Writer and cultural expert Oxana Pachlovska told us: “The Hyacinth Sun was being printed by Lybid when Berestechko was being prepared for publication. Svitlana Holovko, the editor in chief, once said she had a dream in which Olha Bohomolets was singing songs to the lyrics from Kostenko’s collection of verse. I’m scared to hear about such dreams, as they are too good to be true. Yet this dream came true. It is the result of dialog between verse and music. In the end we realized that such poetry and music required unique illustrations made by an artist of cosmic talent. His name was Ivan Marchuk… Olha Bohomolets actually worked on an interpretation of verse and paintings created by two noted personalities of the 1960s. I can’t say that the Sixtiers’ movement is coming back; it is a cultural substance that never fades. It has endured countless betrayals and ordeals, and survived anti-cultural persecution. Currently this phenomenon is a response to all past and present experiences. With her voice Olha combined all these artistic themes into not just a Ukrainian but also a European work of art. I am thankful to all who will read The Hyacinth Sun. Aesthetics is also form of protest against vulgarity, violence, and crass.”

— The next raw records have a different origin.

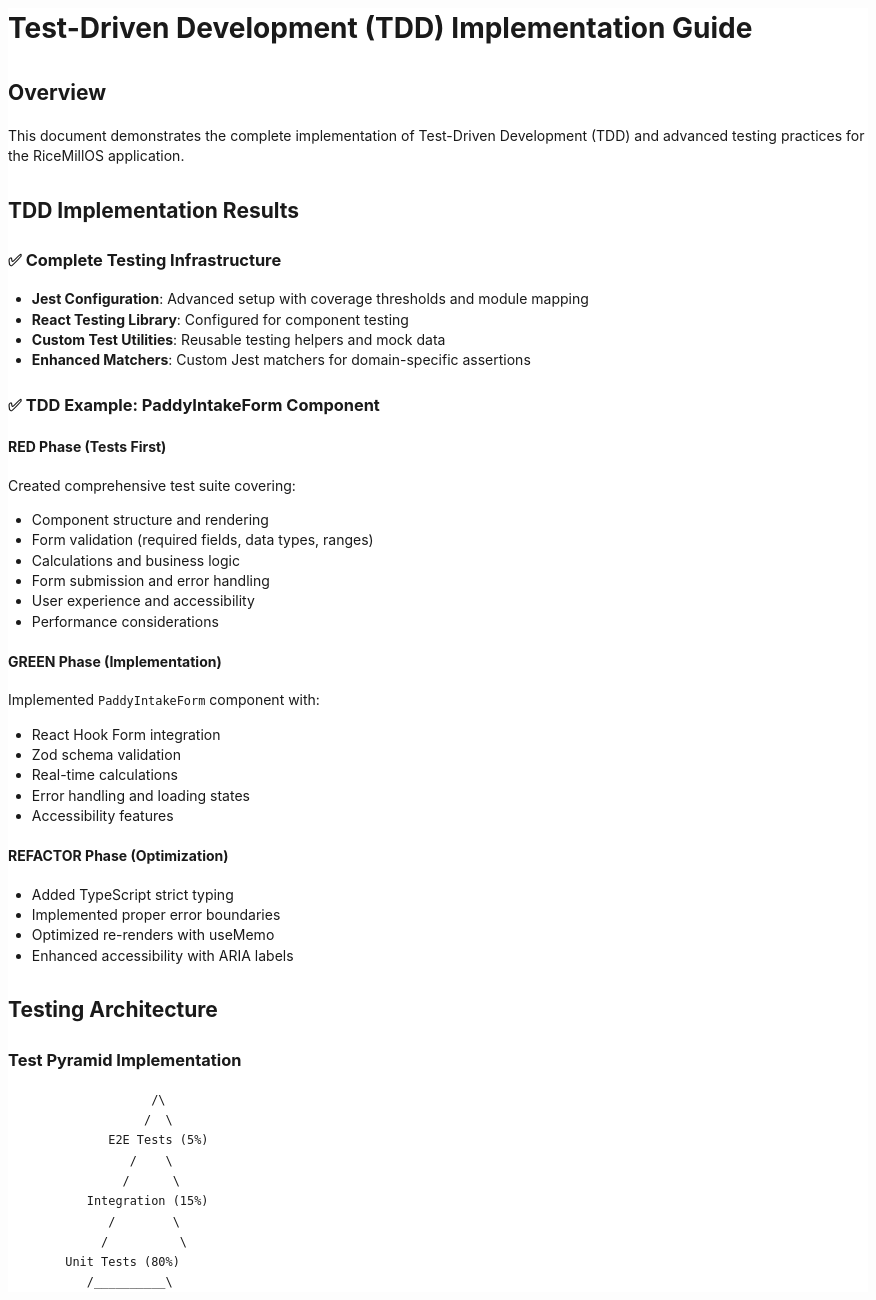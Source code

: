 # Test-Driven Development (TDD) Implementation Guide

## Overview

This document demonstrates the complete implementation of Test-Driven Development (TDD) and advanced testing practices for the RiceMillOS application.

## TDD Implementation Results

### ✅ Complete Testing Infrastructure
- **Jest Configuration**: Advanced setup with coverage thresholds and module mapping
- **React Testing Library**: Configured for component testing
- **Custom Test Utilities**: Reusable testing helpers and mock data
- **Enhanced Matchers**: Custom Jest matchers for domain-specific assertions

### ✅ TDD Example: PaddyIntakeForm Component

#### RED Phase (Tests First)
Created comprehensive test suite covering:
- Component structure and rendering
- Form validation (required fields, data types, ranges)
- Calculations and business logic
- Form submission and error handling
- User experience and accessibility
- Performance considerations

#### GREEN Phase (Implementation)
Implemented `PaddyIntakeForm` component with:
- React Hook Form integration
- Zod schema validation
- Real-time calculations
- Error handling and loading states
- Accessibility features

#### REFACTOR Phase (Optimization)
- Added TypeScript strict typing
- Implemented proper error boundaries
- Optimized re-renders with useMemo
- Enhanced accessibility with ARIA labels

## Testing Architecture

### Test Pyramid Implementation

```
                    /\
                   /  \
              E2E Tests (5%)
                 /    \
                /      \
           Integration (15%)
              /        \
             /          \
        Unit Tests (80%)
           /__________\
```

When the poet appeared on stage and approached the microphone, all in the audience stood up and started chanting Lina! Lina! Such an atmosphere of national revival was tangibly present had not been felt since the Maidan. “I am grateful to the Lybid Publishers for their present,” said Lina Kostenko, “for making me aware of the publisher-writer-people triangle. For what is a jubilee all about, with all that formal pomp? Nothing compared to the awareness of this precious trio, especially when you know that Olha Bohomolets and Ivan Marchuk are somewhere in the audience. Knowing this makes me so happy! I’m also thankful to all who came to the soiree. As for defeat, there is this Japanese saying: He who can wait fifteen minutes longer wins. I wish you all to endure that long. We will win in the sixteenth minute anyway!”

During the soiree her best-known poems, including “An Autumnal Day,” “My Man, Harness the Horse!”, “In this Hostile and Cold World,” “Poetry Destroyed the Tuning Fork,” “I am in this World not for Bullfights,” “We’ve had Hard, Trying Times,” “An Old Woman Walking down that Road,” “Autumnal Day Began with Birch Trees,” were masterfully performed by the Kyiv Kamerata National Ensemble of Soloists (conducted by Valerii Matiukhin), and the jazz sextet United People from the Shostakovich Music School in Kyiv. Incidentally, Olha Bohomolets’ song versions of Kostenko’s poems were performed as contemporary jazz/rock arrangements by Oleksii Proshchenkov and Andrii Bohomolets for the first time.

Says Oleksii Proshchenkov: “We felt gratified working on these arrangements because Lina Kostenko’s poetry and Olha Bohomolets’ music are a fertile soil. I’m especially fond of the poet’s historical works (included in a CD — Ed.). You re-read them and realize that it’s not a museum but contemporary topical history. Kostenko’s lyrical poems are classical, and classical works are always exciting. Her poetry is about things eternal, and most importantly, it is life-asserting.”